What’s the Post-Pandemic Outlook for Desktop as a Service?

The demand for DaaS spiked when the pandemic began, but can MSPs and VARs expect adoption to continue?

When long-term shutdowns due to the pandemic created challenges for businesses, Desktop as a Service (DaaS) provided a viable option for maintaining operations. Desktop as a Service providers support their customers’ businesses with virtualized desktops accessible via public or private clouds. Users then have access to their work desktops from their personal PCs or devices from any location with a connection to the network.

Before the pandemic, businesses adopted DaaS for reasons, including giving their employees the ability to work remotely and decreasing the workload that patching, updating and maintaining workstation software stacks created for in-house resources. Forward-thinking businesses also viewed DaaS as an element of their business continuity strategies, planning to leverage it when needed to respond to circumstances created by a natural disaster or other disruptions to operations. Those businesses saw resounding ROI in 2020, and more companies joined them on the DaaS bandwagon.

“We have seen steady growth in the adoption of Desktops as a Service, as an increasing number of companies look for ways to simplify their IT management and increase flexibility to support work from home initiatives,” says Paul Carley, Senior Product Marketing Manager, Desktop and Applications Group at Citrix, “and we expect this to continue as the pandemic persists.” “Companies want and need simple, secure solutions that enable their employees to access the systems and applications they need to work in a consistent, secure and reliable manner from anywhere, using any device, and this is what DaaS provides,” he says.

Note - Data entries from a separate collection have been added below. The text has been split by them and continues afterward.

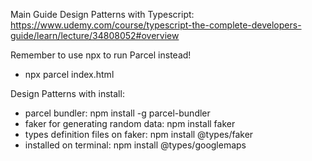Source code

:Main Guide Design Patterns with Typescript:
https://www.udemy.com/course/typescript-the-complete-developers-guide/learn/lecture/34808052#overview

Remember to use npx to run Parcel instead!
- npx parcel index.html

Design Patterns with install:

- parcel bundler: npm install -g parcel-bundler
- faker for generating random data:  npm install faker
- types definition files on faker: npm install @types/faker
- installed on terminal: npm install @types/googlemaps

After a busy year, however, managed services providers (MSPs) and value-added resellers (VARs) may be wondering what the outlook is for Desktop as a Service providers in 2021 and beyond.

“Interest in DaaS will continue as companies recognize the risks and complexity inherent in traditional solutions such as VPN when it comes to addressing the challenges and extended security concerns that the pandemic has brought about and plan to accommodate long-term, flexible work environments,” Carley explains.

Advice for Desktop as a Service Providers

Carley points out that when the demand for DaaS spiked early in 2020, many businesses considered cloud DaaS hosting as a short-term solution and the quickest path to enabling remote work. The shift to public cloud, however, created significant capacity challenges.

“While businesses planned for local outages and disasters, they failed to look at the bigger picture and plan out their deployments and connectivity to support remote work on a long-term basis, which was a mistake,” he says.

Carley says it’s vital for Desktop as a Service providers to help customers understand that DaaS or other desktop virtualization options need to be part of their long-term strategies. Therefore, instead of planning for a total shift to public cloud, businesses should consider hybrid cloud deployments for greater flexibility and scalability when the need arises.

Carley suggests that MSPs and VARs approach this by having “strategic conversations with IT and corporate management around the benefits of Desktops as a Service to their organizations and make clear that, with your support, they can create a customized offering aligned with their unique business needs and deliver optimal results.”

Plan for More of Your Clients to Permanently Adopt Remote Work Models

There’s some question whether remote work will continue to drive Desktop as a Service providers’ growth once the impact of the pandemic has lessened. Will employees return to a desk at an office after discovering that they can do their jobs from home – or will businesses want to continue to incur the overhead costs of large office buildings and onsite infrastructure?

“Remote work is here to stay,” says Carley. “And we will continue to see growth in public cloud DaaS hosting to support it.”

“Companies will continue to look to DaaS as a way of leveraging cloud to make their IT department more flexible and meet the ever-changing needs of the business,” he concludes.